After seven years under Connecticut-based private equity firm Brynwood Partners, the St. Paul candy business known for the Salted Nut Roll expects to benefit from Minneapolis-based Spell Capital’s familiarity with the region and company.

Acquisition of Pearson Candy Company Returns Ownership to Minnesota
Photo courtesy of Pearson Candy Company

The St. Paul-based maker of the Salted Nut Roll, Nut Goodie and Bit-O-Honey has landed a sweet deal.

Pearson Candy Company announced a change of ownership late Friday as Minneapolis-based private equity firm Spell Capital Partners finalized a deal to purchase the iconic company from Connecticut-based private equity firm Brynwood Partners.

Pearson’s CEO and president Michael Keller was thrilled about the change of hands, which brings ownership of the candy maker back to the state where it started 109 years ago.
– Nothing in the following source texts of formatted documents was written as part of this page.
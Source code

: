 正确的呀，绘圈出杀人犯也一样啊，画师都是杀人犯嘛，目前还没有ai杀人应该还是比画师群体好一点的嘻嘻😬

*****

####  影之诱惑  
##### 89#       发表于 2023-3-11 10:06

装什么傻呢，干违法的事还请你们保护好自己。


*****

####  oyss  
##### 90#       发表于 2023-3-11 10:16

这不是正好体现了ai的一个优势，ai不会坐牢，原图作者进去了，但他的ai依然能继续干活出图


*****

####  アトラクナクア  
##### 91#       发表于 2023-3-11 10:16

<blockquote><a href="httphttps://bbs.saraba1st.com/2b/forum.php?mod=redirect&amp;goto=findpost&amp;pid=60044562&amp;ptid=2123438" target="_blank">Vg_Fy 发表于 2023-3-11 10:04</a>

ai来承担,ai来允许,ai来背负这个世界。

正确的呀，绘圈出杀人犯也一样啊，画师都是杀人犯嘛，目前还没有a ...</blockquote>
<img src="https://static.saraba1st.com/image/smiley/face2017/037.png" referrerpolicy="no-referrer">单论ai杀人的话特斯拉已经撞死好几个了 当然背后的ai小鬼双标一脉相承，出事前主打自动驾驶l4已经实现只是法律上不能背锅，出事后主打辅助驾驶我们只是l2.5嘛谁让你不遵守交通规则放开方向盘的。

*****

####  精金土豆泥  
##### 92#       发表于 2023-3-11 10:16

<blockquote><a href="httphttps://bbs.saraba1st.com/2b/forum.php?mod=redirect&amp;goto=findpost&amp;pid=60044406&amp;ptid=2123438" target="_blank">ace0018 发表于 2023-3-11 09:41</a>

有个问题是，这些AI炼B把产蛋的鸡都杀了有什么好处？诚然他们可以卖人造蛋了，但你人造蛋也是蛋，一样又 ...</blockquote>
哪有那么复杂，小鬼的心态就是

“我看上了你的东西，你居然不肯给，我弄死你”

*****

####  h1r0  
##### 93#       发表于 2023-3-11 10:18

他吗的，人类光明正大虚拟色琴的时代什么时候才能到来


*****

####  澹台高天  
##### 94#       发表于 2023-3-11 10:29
“Spell will be a terrific partner and owner for Pearson’s because they understand both manufacturing and the importance of Pearson’s and its brands to the community, to customers and to our trading partners in Minnesota, the upper Midwest and around the country,” said Keller in a statement. “We are very pleased.”

Employees of Pearson’s — about 180 in total, according to MPR — will not be affected by the deal.

With its sale to Spell Capital, Pearson’s may see some improvements made to its operations and facilities to ensure a lasting future.

“At Spell, we have a passion for and an extensive interest in manufacturing-based business, and we see meaningful opportunities for improvement and growth at Pearson’s,” said Bill Spell, president of Spell Capital, in prepared remarks. “[Our company and investors] are excited to have the opportunity to own and invest in an historic Minnesota company like Pearson’s.”

In terms of planned facility improvements at this time, Keller told MPR the company’s manufacturing facility was built in 1959 and could use a remodel to fit with modern production needs. Equipment could also use upgrades or replacement, he said.

The sale of Pearson’s was overseen by Minneapolis investment banking firm Harris Williams, but financial terms of the deal were not disclosed.